| DATA FOR THE TASK |
________________________________________
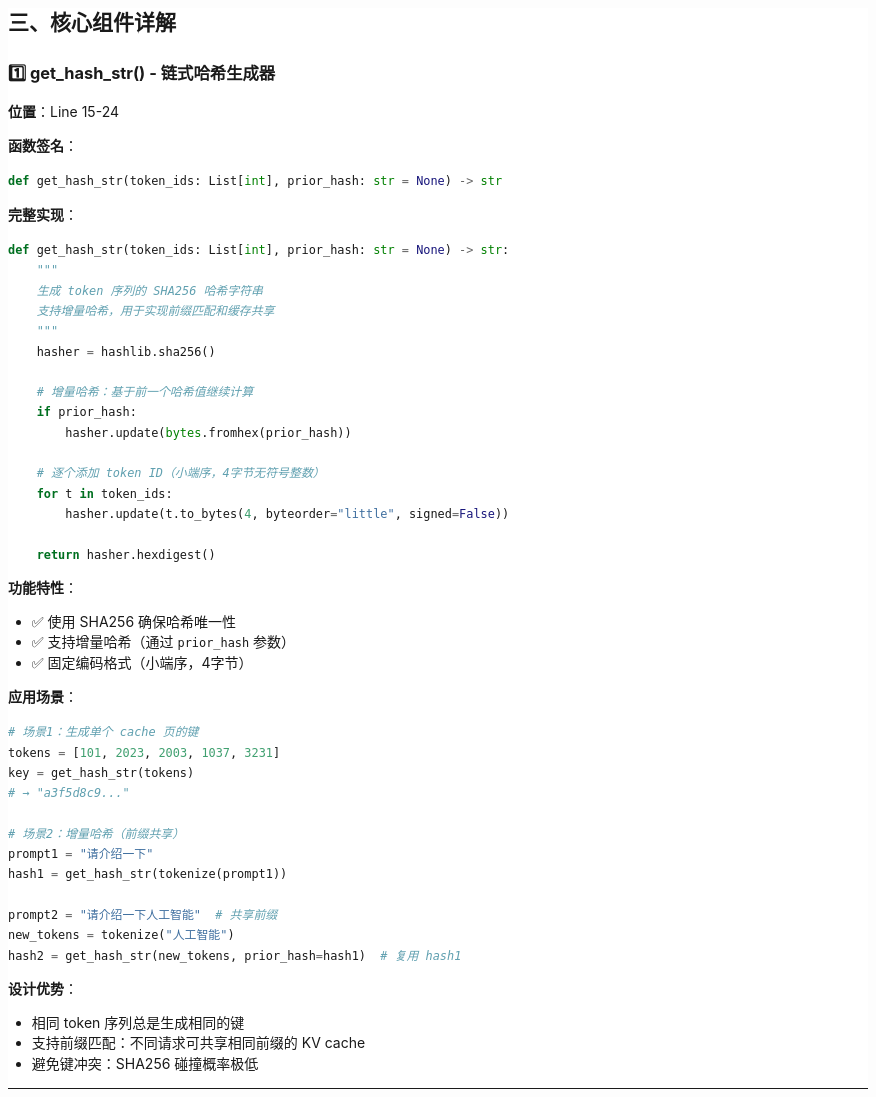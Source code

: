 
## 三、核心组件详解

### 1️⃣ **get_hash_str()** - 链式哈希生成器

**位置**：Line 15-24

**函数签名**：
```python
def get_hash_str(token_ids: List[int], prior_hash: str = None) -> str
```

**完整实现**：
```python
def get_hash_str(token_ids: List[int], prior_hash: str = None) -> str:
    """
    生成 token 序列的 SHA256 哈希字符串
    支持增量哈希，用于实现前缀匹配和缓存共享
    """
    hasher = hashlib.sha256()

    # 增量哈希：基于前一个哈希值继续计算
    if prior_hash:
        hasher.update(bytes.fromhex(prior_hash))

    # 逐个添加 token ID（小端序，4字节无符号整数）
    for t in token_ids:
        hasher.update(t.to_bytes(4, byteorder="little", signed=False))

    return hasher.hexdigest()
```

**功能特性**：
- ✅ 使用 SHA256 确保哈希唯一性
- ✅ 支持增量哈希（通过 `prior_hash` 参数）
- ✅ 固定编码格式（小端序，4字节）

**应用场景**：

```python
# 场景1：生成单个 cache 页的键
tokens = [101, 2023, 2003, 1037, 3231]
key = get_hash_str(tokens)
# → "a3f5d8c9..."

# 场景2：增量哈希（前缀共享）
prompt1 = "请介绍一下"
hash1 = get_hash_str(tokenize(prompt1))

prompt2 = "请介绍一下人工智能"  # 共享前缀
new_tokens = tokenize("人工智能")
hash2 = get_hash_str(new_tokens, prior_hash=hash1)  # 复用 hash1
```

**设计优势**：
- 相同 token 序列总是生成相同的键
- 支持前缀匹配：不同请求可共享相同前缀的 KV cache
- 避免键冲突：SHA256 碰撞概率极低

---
________________________________________
| TASK REQUIREMENTS |
Go through the records and repeat each one exactly, skipping anything that is a picture.

| EXERCISE ANSWER |
Source code

: 
## 三、核心组件详解

### 1️⃣ **get_hash_str()** - 链式哈希生成器

**位置**：Line 15-24

**函数签名**：
```python
def get_hash_str(token_ids: List[int], prior_hash: str = None) -> str
```

**完整实现**：
```python
def get_hash_str(token_ids: List[int], prior_hash: str = None) -> str:
    """
    生成 token 序列的 SHA256 哈希字符串
    支持增量哈希，用于实现前缀匹配和缓存共享
    """
    hasher = hashlib.sha256()

    # 增量哈希：基于前一个哈希值继续计算
    if prior_hash:
        hasher.update(bytes.fromhex(prior_hash))

    # 逐个添加 token ID（小端序，4字节无符号整数）
    for t in token_ids:
        hasher.update(t.to_bytes(4, byteorder="little", signed=False))

    return hasher.hexdigest()
```

**功能特性**：
- ✅ 使用 SHA256 确保哈希唯一性
- ✅ 支持增量哈希（通过 `prior_hash` 参数）
- ✅ 固定编码格式（小端序，4字节）

**应用场景**：

```python
# 场景1：生成单个 cache 页的键
tokens = [101, 2023, 2003, 1037, 3231]
key = get_hash_str(tokens)
# → "a3f5d8c9..."

# 场景2：增量哈希（前缀共享）
prompt1 = "请介绍一下"
hash1 = get_hash_str(tokenize(prompt1))

prompt2 = "请介绍一下人工智能"  # 共享前缀
new_tokens = tokenize("人工智能")
hash2 = get_hash_str(new_tokens, prior_hash=hash1)  # 复用 hash1
```

**设计优势**：
- 相同 token 序列总是生成相同的键
- 支持前缀匹配：不同请求可共享相同前缀的 KV cache
- 避免键冲突：SHA256 碰撞概率极低

---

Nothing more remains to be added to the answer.